Composite Grains: Effects of Porosity and Inclusions on the 10$\mu$m Silicate Feature

TL;DR

This study investigates how porosity and inclusions in composite silicate grains affect the 10μm spectral feature, using computational models to compare with observed infrared data from circumstellar dust shells.

Contribution

It introduces detailed modeling of composite grains with varying porosity and inclusions, analyzing their impact on the 10μm silicate feature and matching observational IR spectra.

Findings

Peak absorption wavelength shifts with inclusion volume fraction.

Width of the 10μm feature varies with porosity and inclusions.

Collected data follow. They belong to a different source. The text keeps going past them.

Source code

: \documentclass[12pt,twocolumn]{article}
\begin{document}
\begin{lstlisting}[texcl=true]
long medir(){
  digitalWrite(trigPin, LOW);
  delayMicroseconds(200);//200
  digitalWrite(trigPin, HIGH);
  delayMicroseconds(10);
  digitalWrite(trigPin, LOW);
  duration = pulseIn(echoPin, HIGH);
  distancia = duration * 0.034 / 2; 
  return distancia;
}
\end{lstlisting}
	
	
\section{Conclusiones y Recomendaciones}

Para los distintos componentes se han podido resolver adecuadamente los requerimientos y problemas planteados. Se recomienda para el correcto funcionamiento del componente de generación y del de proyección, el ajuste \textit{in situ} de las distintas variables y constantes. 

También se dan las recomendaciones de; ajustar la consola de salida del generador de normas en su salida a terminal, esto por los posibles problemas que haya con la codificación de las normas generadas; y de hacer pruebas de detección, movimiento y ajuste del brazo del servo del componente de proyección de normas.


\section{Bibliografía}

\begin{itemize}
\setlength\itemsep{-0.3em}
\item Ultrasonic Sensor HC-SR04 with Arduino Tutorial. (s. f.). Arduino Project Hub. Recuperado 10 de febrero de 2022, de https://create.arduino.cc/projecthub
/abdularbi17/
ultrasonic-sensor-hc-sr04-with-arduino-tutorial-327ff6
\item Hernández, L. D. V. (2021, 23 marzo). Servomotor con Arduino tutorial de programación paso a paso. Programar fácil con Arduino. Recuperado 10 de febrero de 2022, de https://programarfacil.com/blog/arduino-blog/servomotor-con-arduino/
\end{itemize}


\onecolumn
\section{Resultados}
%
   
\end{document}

Model fits observed IRAS-LRS curves for specific grain parameters.

Abstract

We calculate the absorption efficiency of the composite grains, made up of host silicate spheroids and inclusions of ices/graphites/or voids, in the spectral region $7.0-14.0\mu$m The absorption efficiencies of the composite spheroidal grains for three axial ratios are computed using the discrete dipole approximation (DDA) as well as using the effective medium approximation & T-Matrix (EMT-Tmatrix) ap proach. We study the absorption as a function of the volume fraction of the inclusions and porosity. In particular, we study the variation in the $10.0\mu$m feature with the volume fraction of the inclusions and porosity. We then calculate the infrared fluxes for these composite grains and compare the model curves with the average observed IRAS-LRS curve, obtained for several circumstellar dust shells around stars. These results on the composite grains show that the wavelength of the peak absorption shifts and the width of the $10.0\mu$m feature varies with the variation in the volume fraction of the inclusions. The model curves for composite grains with axial ratios not very large (AR$\sim$1.3) and volume fractions of inclusions with f=0.20, and dust temperature of about 250-300$^{\circ}$K, fit the observed emission curves reasonably well.